----- Source data -----

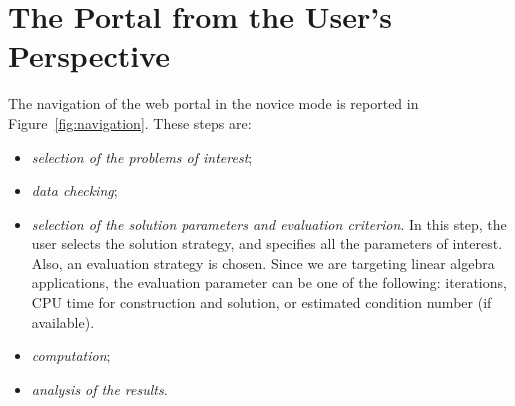 \documentclass[11pt,relax]{SANDreport}
\begin{document}
\section{The Portal from the User's Perspective}
\label{sec:navigation}

The navigation of the web portal in the novice mode is reported in
Figure~\ref{fig:navigation}. These steps are:
\begin{itemize}
\setlength{\itemsep}{0pt}
\item {\sl selection of the problems of interest};
\item {\sl data checking};
\item {\sl selection of the solution parameters and evaluation criterion}.
In this step, the user selects the solution strategy, and specifies all the
parameters of interest. Also, an evaluation strategy is chosen. Since we are
targeting linear algebra applications, the evaluation parameter can be one of
the following: iterations, CPU time for construction and solution, or
estimated condition number (if available).
\item {\sl computation};
\item {\sl analysis of the results}.
\end{itemize}
\end{document}
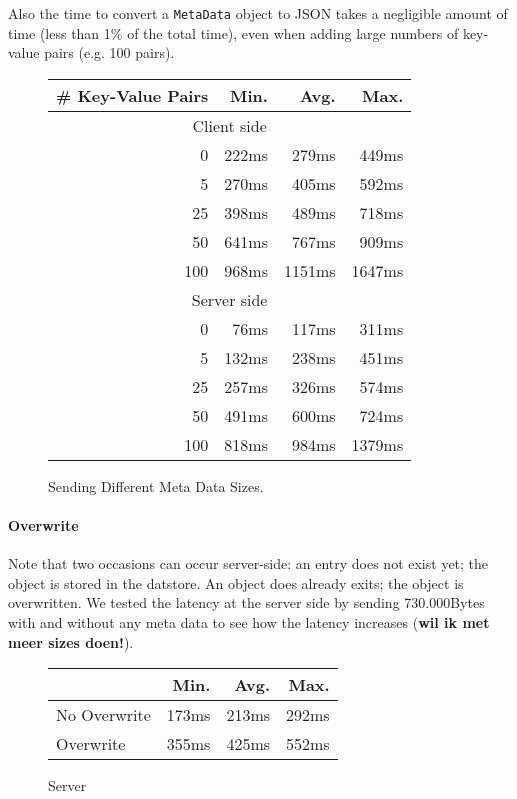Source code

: Also the time to convert a \texttt{MetaData} object to JSON takes a negligible
amount of time (less than 1\% of the total time), even when adding large numbers
of key-value pairs (e.g. 100 pairs).

\begin{figure}
\begin{tabular}{|r|r|r|r|}
\hline
\# Key-Value Pairs & Min. & Avg. & Max. \\
\hline
\multicolumn{4}{|c|}{Client side} \\
\hline
0 & 222ms & 279ms & 449ms \\
5 & 270ms & 405ms & 592ms \\
25 & 398ms & 489ms & 718ms\\
50 &  641ms & 767ms & 909ms \\
100 & 968ms & 1151ms & 1647ms\\
\hline
\multicolumn{4}{|c|}{Server side} \\
\hline
0 & 76ms & 117ms & 311ms \\
5 & 132ms & 238ms & 451ms \\
25 & 257ms & 326ms & 574ms \\
50 & 491ms & 600ms & 724ms \\
100 & 818ms & 984ms & 1379ms \\
\hline
\end{tabular}
\caption{Sending Different Meta Data Sizes. \label{add-md-size}}
\end{figure}

\paragraph{Overwrite}
Note that two occasions can occur server-side: an entry does not exist yet; the
object is stored in the datstore. An object does already exits; the object is
overwritten. We tested the latency at the server side by sending 730.000Bytes
with and without any meta data to see how the latency increases (\textbf{wil ik
met meer sizes doen!}).

\begin{figure}
\begin{tabular}{|l|r|r|r|}
\hline
 & Min. & Avg. & Max. \\
\hline
No Overwrite & 173ms & 213ms & 292ms \\
Overwrite & 355ms & 425ms & 552ms \\
\hline
\end{tabular}
\caption{Server}
\end{figure}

-----

▸ Task prompt
Lines holding the word "latency" are the answer; copy each one from the records above.

▸ Result below
overwritten. We tested the latency at the server side by sending 730.000Bytes
with and without any meta data to see how the latency increases (\textbf{wil ik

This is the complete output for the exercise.